• Prompt
Pull out each line of the records holding the string "user".

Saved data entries

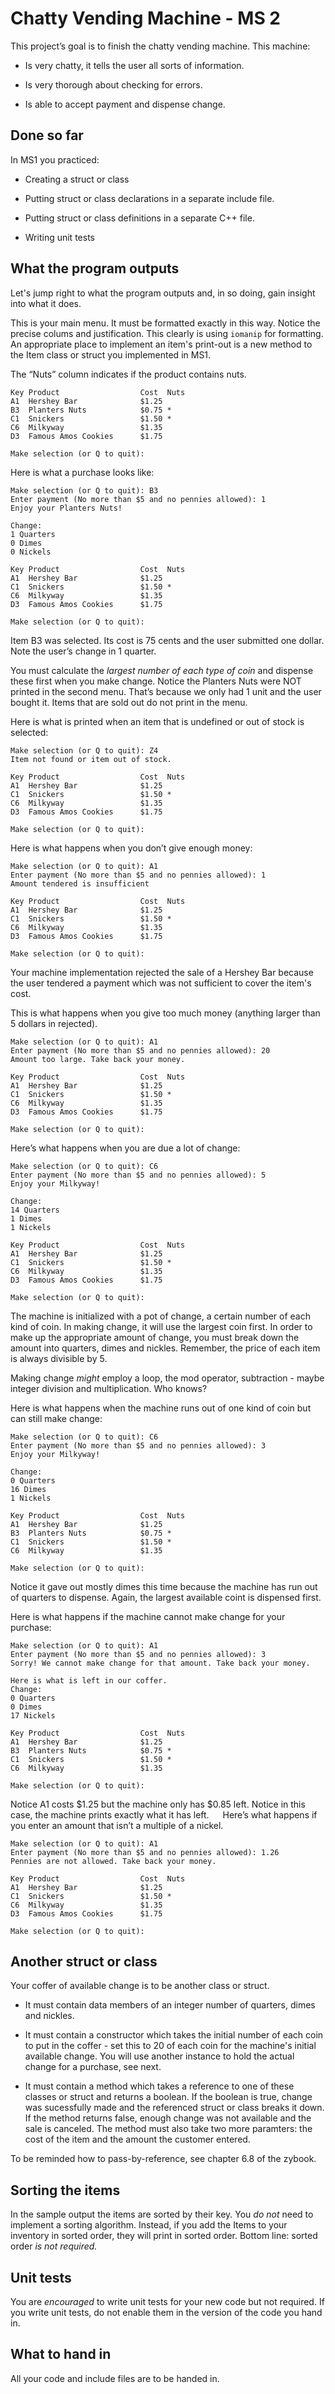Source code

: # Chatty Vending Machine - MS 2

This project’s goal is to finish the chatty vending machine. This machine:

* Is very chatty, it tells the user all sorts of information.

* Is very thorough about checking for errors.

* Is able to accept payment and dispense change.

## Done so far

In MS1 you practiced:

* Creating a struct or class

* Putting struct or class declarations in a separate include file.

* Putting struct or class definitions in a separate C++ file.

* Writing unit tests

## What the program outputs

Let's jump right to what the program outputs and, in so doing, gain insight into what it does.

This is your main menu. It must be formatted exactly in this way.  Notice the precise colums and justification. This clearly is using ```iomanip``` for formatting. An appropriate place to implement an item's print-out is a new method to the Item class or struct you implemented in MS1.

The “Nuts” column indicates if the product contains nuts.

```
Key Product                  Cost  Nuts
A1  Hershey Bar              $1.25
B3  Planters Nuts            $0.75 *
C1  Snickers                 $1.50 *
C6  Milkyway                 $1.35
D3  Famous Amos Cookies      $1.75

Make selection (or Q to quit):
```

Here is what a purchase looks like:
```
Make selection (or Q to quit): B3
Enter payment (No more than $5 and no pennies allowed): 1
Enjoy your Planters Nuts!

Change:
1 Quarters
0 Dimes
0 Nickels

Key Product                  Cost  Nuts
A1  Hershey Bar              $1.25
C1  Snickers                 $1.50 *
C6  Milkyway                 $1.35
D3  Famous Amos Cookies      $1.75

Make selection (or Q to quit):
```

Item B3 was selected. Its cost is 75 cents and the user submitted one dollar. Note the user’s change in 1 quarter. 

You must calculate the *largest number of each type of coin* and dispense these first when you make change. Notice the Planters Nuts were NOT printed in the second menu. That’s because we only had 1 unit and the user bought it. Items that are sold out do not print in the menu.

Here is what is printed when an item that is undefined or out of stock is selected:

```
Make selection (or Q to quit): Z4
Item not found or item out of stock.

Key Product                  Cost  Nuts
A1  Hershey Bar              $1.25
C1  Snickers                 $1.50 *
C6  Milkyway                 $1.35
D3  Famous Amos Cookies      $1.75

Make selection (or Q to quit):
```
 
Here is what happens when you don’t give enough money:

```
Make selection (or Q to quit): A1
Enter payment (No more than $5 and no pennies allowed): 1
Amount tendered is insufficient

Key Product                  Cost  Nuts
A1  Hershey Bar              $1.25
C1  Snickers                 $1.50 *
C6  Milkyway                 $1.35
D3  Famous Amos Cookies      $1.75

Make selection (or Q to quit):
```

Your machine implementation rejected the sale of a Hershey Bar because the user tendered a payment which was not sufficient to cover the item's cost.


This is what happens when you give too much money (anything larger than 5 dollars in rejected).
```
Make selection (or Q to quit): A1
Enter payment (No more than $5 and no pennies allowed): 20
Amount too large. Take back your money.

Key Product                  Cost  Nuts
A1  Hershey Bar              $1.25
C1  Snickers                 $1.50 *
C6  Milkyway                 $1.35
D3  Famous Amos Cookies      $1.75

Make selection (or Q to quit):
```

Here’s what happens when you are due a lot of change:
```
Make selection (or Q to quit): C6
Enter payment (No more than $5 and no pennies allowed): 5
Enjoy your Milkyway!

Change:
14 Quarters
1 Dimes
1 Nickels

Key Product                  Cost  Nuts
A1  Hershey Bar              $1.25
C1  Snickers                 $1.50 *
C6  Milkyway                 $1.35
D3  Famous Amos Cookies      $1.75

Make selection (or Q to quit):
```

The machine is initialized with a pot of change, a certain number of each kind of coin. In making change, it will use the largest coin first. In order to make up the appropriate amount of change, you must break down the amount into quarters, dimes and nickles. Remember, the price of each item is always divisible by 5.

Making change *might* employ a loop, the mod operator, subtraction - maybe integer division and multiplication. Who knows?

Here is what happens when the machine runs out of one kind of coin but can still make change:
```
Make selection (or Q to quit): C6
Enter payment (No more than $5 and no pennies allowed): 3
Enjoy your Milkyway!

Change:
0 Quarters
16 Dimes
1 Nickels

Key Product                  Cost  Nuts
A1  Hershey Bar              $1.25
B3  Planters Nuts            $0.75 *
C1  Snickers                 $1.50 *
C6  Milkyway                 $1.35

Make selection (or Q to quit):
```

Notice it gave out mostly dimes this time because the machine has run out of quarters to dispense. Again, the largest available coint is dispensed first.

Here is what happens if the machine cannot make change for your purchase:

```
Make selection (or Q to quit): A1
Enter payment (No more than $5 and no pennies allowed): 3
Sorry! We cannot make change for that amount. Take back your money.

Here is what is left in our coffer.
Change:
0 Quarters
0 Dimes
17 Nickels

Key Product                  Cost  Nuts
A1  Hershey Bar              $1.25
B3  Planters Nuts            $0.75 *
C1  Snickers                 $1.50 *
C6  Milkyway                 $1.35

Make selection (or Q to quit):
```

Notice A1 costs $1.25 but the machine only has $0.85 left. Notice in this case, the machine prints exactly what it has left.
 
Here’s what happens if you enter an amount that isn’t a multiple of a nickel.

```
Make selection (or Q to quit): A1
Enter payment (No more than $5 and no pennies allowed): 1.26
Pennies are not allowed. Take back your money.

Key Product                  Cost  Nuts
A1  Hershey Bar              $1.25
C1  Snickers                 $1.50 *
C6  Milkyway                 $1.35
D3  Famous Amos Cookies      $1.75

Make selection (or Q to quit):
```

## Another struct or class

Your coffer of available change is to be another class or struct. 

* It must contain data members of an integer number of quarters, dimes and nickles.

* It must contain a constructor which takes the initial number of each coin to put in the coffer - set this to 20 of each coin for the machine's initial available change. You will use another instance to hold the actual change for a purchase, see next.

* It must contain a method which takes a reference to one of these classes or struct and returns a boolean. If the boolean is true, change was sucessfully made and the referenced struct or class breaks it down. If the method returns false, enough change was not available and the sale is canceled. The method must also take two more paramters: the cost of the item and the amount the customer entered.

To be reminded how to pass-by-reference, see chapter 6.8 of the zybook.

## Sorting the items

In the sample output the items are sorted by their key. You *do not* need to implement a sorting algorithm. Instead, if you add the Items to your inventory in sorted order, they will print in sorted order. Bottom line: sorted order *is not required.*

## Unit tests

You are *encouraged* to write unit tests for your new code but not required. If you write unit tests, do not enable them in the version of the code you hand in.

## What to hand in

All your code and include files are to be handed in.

• Exercise output
* Is very chatty, it tells the user all sorts of information.
Item B3 was selected. Its cost is 75 cents and the user submitted one dollar. Note the user’s change in 1 quarter. 
You must calculate the *largest number of each type of coin* and dispense these first when you make change. Notice the Planters Nuts were NOT printed in the second menu. That’s because we only had 1 unit and the user bought it. Items that are sold out do not print in the menu.
Your machine implementation rejected the sale of a Hershey Bar because the user tendered a payment which was not sufficient to cover the item's cost.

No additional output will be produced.